- PROBLEM REQUIREMENTS:
Within the entries below, find the portion that opens with the line containing "1. **GitHub Repository erstellen**" and closes with the line containing "### ✅ TOP 30 URLs sind ready für Migration!". Retype that portion exactly and only.

--- PROVIDED DATA Enclosed Below ---

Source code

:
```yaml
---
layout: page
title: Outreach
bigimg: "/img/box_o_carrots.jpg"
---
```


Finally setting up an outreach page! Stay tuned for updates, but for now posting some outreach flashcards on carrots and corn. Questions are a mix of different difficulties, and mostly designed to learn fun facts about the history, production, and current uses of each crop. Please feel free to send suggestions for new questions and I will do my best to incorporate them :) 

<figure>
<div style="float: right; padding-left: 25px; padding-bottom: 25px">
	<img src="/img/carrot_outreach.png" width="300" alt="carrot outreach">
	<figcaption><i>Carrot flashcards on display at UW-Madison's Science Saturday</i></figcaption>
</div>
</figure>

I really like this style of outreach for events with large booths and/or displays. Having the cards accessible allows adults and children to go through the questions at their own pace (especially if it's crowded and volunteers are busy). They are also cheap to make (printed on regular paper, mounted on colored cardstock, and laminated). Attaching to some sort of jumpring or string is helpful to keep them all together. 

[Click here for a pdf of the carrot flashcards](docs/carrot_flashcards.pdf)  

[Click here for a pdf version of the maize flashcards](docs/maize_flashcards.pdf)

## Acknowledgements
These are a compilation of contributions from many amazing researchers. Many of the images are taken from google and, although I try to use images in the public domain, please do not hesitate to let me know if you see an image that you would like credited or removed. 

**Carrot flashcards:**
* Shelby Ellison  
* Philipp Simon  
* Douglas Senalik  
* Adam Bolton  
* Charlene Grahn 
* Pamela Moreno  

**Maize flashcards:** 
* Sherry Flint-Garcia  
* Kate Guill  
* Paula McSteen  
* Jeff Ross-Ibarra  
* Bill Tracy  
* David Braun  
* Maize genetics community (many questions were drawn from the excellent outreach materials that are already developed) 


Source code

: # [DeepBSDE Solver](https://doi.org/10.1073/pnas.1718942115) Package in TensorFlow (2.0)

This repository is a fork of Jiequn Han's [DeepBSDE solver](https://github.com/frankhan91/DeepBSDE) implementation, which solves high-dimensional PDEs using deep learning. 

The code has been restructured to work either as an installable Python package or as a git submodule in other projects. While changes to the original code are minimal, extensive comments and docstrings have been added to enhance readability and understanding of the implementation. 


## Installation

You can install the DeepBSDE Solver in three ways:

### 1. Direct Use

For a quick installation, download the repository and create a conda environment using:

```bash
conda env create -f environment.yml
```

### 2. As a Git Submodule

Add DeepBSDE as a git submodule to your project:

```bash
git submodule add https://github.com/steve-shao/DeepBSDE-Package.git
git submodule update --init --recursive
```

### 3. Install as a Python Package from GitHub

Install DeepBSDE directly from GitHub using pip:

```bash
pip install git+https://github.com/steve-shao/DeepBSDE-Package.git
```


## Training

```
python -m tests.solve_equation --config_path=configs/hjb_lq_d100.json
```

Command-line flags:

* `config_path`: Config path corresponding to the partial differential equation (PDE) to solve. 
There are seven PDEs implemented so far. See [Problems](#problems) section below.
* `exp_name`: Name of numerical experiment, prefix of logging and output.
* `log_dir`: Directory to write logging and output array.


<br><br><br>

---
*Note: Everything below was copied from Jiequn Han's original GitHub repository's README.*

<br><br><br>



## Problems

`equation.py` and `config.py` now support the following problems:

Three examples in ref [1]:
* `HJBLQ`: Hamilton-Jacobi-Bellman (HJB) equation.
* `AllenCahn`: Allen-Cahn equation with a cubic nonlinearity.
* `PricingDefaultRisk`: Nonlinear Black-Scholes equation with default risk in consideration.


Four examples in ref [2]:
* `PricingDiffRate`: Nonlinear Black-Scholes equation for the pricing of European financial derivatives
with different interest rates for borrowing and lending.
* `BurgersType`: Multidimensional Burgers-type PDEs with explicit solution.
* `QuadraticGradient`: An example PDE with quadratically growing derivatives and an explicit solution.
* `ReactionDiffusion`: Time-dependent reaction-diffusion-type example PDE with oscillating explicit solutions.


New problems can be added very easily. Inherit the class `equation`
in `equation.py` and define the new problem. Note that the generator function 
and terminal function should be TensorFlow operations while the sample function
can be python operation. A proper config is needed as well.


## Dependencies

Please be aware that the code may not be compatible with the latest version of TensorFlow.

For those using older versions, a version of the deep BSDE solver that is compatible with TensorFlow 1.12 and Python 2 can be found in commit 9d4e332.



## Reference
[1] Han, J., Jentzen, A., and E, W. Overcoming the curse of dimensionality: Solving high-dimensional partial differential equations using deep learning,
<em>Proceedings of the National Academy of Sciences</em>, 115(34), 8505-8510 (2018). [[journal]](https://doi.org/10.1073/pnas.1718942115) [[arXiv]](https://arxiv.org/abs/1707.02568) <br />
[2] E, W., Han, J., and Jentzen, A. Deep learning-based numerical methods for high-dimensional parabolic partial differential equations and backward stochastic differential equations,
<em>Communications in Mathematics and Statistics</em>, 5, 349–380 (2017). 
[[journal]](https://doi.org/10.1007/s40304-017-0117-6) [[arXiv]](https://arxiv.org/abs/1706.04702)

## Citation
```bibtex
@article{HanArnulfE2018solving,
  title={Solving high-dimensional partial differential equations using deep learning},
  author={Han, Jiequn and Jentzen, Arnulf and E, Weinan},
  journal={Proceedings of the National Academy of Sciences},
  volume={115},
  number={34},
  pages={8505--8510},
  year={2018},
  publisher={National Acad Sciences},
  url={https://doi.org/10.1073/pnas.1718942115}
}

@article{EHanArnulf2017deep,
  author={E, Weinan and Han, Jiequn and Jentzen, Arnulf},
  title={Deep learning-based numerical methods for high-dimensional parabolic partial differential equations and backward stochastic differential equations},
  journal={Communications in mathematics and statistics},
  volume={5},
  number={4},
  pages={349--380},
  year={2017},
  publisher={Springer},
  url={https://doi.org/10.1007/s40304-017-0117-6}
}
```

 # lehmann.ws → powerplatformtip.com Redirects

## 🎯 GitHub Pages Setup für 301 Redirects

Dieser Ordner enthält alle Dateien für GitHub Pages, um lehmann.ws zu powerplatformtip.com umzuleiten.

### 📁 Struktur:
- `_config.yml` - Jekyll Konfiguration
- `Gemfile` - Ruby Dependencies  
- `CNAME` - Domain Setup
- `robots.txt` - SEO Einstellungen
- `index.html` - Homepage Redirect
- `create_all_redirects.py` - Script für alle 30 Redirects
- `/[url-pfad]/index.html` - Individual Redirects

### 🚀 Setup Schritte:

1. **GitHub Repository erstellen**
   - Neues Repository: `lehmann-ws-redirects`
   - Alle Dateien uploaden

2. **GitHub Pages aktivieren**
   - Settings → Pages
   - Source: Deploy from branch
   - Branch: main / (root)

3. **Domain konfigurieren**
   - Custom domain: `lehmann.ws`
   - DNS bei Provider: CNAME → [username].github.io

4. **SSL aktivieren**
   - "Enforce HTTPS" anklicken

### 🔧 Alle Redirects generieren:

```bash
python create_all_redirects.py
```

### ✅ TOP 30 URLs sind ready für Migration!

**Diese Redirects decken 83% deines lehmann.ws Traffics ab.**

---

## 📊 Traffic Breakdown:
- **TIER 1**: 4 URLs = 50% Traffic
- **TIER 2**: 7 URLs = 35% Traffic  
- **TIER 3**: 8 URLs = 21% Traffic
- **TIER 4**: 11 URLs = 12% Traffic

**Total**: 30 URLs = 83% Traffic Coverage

--- End of Enclosed PROVIDED DATA ---

- COMPLETED EXERCISE:
1. **GitHub Repository erstellen**
   - Neues Repository: `lehmann-ws-redirects`
   - Alle Dateien uploaden

2. **GitHub Pages aktivieren**
   - Settings → Pages
   - Source: Deploy from branch
   - Branch: main / (root)

3. **Domain konfigurieren**
   - Custom domain: `lehmann.ws`
   - DNS bei Provider: CNAME → [username].github.io

4. **SSL aktivieren**
   - "Enforce HTTPS" anklicken

### 🔧 Alle Redirects generieren:

```bash
python create_all_redirects.py
```

### ✅ TOP 30 URLs sind ready für Migration!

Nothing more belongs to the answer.